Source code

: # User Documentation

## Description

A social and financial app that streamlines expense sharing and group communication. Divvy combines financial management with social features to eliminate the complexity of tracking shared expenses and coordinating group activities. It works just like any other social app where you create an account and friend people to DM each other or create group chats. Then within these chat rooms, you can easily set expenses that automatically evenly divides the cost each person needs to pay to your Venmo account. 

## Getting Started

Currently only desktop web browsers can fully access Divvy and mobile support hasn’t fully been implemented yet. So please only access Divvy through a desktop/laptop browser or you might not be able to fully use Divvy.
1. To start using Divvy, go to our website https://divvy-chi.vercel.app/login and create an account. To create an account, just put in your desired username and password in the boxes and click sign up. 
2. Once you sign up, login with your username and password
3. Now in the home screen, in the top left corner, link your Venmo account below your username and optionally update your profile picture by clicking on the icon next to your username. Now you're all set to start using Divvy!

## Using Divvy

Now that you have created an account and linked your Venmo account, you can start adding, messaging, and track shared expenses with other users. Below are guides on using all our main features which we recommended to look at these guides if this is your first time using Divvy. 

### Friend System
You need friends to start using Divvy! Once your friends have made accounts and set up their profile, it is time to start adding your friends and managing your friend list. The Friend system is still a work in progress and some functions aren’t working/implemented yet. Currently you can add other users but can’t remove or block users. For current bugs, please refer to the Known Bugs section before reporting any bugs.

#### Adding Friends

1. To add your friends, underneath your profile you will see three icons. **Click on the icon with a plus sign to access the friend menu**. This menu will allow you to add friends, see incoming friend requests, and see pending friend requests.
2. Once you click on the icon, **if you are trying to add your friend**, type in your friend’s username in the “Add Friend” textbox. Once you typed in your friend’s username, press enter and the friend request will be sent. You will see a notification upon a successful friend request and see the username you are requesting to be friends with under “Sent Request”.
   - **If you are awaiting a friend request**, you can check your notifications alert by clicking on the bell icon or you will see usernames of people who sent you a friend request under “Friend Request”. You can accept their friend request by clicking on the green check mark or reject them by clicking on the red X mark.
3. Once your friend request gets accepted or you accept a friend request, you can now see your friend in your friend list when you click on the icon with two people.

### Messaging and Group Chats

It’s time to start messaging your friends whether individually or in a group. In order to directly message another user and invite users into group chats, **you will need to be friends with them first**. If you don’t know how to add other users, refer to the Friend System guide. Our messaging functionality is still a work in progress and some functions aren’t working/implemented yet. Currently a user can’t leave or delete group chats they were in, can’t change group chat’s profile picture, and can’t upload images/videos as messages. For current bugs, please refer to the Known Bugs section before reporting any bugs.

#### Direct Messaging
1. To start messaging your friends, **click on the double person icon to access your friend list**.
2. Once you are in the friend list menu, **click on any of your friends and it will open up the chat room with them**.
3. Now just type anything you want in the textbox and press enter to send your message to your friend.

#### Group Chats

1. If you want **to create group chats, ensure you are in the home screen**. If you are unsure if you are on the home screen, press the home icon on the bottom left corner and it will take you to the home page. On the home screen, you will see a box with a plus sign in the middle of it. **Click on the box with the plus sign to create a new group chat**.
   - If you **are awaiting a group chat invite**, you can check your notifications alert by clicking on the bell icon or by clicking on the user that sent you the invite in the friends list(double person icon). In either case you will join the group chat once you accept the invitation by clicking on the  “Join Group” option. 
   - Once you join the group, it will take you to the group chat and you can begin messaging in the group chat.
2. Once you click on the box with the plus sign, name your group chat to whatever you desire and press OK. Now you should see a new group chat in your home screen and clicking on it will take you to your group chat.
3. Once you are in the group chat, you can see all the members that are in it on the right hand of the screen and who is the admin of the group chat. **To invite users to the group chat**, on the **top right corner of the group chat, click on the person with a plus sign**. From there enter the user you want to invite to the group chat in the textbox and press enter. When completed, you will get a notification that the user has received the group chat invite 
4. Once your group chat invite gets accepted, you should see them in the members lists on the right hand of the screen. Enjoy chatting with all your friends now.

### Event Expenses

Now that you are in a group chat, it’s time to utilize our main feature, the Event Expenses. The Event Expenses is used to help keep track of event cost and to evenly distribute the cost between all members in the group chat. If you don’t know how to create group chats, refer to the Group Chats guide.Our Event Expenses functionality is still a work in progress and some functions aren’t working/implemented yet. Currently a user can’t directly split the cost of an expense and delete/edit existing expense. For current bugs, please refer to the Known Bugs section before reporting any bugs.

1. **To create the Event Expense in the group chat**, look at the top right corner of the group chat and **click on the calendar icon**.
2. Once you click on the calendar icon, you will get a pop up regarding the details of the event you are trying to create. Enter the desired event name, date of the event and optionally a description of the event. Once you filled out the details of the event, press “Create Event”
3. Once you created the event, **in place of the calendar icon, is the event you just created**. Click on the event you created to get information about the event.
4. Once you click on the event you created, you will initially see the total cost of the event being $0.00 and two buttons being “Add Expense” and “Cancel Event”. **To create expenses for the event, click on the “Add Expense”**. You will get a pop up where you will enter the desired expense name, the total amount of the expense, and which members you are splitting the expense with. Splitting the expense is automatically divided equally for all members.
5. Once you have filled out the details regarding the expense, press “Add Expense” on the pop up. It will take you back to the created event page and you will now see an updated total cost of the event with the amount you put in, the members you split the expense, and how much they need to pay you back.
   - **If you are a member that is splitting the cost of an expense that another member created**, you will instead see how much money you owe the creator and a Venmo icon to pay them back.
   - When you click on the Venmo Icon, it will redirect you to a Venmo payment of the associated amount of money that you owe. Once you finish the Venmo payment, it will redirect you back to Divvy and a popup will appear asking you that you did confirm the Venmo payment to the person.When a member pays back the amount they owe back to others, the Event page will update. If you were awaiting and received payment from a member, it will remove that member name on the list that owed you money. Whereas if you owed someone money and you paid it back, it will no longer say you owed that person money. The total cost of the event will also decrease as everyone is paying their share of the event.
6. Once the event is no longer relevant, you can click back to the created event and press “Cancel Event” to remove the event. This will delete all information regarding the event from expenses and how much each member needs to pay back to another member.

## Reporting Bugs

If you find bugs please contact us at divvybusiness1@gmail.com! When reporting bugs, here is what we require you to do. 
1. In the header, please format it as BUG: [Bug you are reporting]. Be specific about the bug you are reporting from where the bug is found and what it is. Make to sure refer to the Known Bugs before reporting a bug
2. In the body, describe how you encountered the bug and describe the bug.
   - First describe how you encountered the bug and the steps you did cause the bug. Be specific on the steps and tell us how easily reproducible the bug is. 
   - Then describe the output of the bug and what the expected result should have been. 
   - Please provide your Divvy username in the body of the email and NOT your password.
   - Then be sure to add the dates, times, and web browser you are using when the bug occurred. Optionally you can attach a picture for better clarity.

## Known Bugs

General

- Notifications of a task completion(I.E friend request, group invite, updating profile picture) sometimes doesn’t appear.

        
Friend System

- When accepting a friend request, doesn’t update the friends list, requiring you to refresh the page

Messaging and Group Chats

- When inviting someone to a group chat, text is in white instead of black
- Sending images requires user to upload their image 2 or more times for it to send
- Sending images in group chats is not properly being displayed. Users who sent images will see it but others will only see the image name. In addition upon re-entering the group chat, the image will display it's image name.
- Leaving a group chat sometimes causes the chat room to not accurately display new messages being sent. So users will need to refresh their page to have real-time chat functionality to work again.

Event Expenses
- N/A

****************

**Exercise description:**
For the data above, state how many of its lines contain the word "others", giving no other text.

**Answer box:**
2